(Dataset entries)
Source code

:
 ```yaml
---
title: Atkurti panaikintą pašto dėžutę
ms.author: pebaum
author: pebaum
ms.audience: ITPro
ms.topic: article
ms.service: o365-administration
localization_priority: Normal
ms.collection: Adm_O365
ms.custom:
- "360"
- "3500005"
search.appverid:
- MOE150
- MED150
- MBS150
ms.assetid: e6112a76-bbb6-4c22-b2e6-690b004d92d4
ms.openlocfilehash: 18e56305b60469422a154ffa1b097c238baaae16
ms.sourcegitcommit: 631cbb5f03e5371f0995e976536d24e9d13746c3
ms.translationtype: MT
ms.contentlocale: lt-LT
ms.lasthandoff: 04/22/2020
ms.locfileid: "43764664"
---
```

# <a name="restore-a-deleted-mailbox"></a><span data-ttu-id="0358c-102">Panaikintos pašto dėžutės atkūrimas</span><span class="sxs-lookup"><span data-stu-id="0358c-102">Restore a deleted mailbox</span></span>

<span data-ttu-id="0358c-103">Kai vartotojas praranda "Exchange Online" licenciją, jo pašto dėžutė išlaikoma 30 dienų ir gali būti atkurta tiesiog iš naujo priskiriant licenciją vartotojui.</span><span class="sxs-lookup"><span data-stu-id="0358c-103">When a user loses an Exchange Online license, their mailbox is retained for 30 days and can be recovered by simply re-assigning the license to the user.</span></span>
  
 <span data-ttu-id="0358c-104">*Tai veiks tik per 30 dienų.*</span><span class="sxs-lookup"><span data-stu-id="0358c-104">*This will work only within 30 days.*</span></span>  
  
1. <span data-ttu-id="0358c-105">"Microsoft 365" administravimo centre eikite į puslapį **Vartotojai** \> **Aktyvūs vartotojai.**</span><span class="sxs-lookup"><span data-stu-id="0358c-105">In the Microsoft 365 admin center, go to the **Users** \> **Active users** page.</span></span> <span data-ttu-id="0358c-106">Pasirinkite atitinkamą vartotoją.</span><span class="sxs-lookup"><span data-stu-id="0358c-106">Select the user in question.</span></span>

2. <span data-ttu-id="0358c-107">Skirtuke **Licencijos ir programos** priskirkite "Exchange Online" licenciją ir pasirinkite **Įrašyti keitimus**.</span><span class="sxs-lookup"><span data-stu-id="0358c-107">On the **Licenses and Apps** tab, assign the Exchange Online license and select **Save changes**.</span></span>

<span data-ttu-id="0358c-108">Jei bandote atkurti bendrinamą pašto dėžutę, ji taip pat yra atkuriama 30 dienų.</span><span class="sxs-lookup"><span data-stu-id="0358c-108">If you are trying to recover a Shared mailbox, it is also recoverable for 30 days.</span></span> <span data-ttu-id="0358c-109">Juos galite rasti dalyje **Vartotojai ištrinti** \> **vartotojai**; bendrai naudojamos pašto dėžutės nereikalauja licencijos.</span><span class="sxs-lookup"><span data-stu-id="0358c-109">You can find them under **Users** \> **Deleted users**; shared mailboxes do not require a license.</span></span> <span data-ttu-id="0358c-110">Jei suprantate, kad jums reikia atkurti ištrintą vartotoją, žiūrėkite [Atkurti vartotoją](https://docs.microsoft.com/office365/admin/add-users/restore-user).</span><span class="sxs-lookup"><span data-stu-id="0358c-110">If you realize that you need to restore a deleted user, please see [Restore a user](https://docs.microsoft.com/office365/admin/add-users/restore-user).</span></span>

> **ASSIGNMENT**: This calls for repeating all of the records, character for character.

> **RESULT BELOW**:
Source code

:
 ```yaml
---
title: Atkurti panaikintą pašto dėžutę
ms.author: pebaum
author: pebaum
ms.audience: ITPro
ms.topic: article
ms.service: o365-administration
localization_priority: Normal
ms.collection: Adm_O365
ms.custom:
- "360"
- "3500005"
search.appverid:
- MOE150
- MED150
- MBS150
ms.assetid: e6112a76-bbb6-4c22-b2e6-690b004d92d4
ms.openlocfilehash: 18e56305b60469422a154ffa1b097c238baaae16
ms.sourcegitcommit: 631cbb5f03e5371f0995e976536d24e9d13746c3
ms.translationtype: MT
ms.contentlocale: lt-LT
ms.lasthandoff: 04/22/2020
ms.locfileid: "43764664"
---
```

# <a name="restore-a-deleted-mailbox"></a><span data-ttu-id="0358c-102">Panaikintos pašto dėžutės atkūrimas</span><span class="sxs-lookup"><span data-stu-id="0358c-102">Restore a deleted mailbox</span></span>

<span data-ttu-id="0358c-103">Kai vartotojas praranda "Exchange Online" licenciją, jo pašto dėžutė išlaikoma 30 dienų ir gali būti atkurta tiesiog iš naujo priskiriant licenciją vartotojui.</span><span class="sxs-lookup"><span data-stu-id="0358c-103">When a user loses an Exchange Online license, their mailbox is retained for 30 days and can be recovered by simply re-assigning the license to the user.</span></span>
  
 <span data-ttu-id="0358c-104">*Tai veiks tik per 30 dienų.*</span><span class="sxs-lookup"><span data-stu-id="0358c-104">*This will work only within 30 days.*</span></span>  
  
1. <span data-ttu-id="0358c-105">"Microsoft 365" administravimo centre eikite į puslapį **Vartotojai** \> **Aktyvūs vartotojai.**</span><span class="sxs-lookup"><span data-stu-id="0358c-105">In the Microsoft 365 admin center, go to the **Users** \> **Active users** page.</span></span> <span data-ttu-id="0358c-106">Pasirinkite atitinkamą vartotoją.</span><span class="sxs-lookup"><span data-stu-id="0358c-106">Select the user in question.</span></span>

2. <span data-ttu-id="0358c-107">Skirtuke **Licencijos ir programos** priskirkite "Exchange Online" licenciją ir pasirinkite **Įrašyti keitimus**.</span><span class="sxs-lookup"><span data-stu-id="0358c-107">On the **Licenses and Apps** tab, assign the Exchange Online license and select **Save changes**.</span></span>

<span data-ttu-id="0358c-108">Jei bandote atkurti bendrinamą pašto dėžutę, ji taip pat yra atkuriama 30 dienų.</span><span class="sxs-lookup"><span data-stu-id="0358c-108">If you are trying to recover a Shared mailbox, it is also recoverable for 30 days.</span></span> <span data-ttu-id="0358c-109">Juos galite rasti dalyje **Vartotojai ištrinti** \> **vartotojai**; bendrai naudojamos pašto dėžutės nereikalauja licencijos.</span><span class="sxs-lookup"><span data-stu-id="0358c-109">You can find them under **Users** \> **Deleted users**; shared mailboxes do not require a license.</span></span> <span data-ttu-id="0358c-110">Jei suprantate, kad jums reikia atkurti ištrintą vartotoją, žiūrėkite [Atkurti vartotoją](https://docs.microsoft.com/office365/admin/add-users/restore-user).</span><span class="sxs-lookup"><span data-stu-id="0358c-110">If you realize that you need to restore a deleted user, please see [Restore a user](https://docs.microsoft.com/office365/admin/add-users/restore-user).</span></span>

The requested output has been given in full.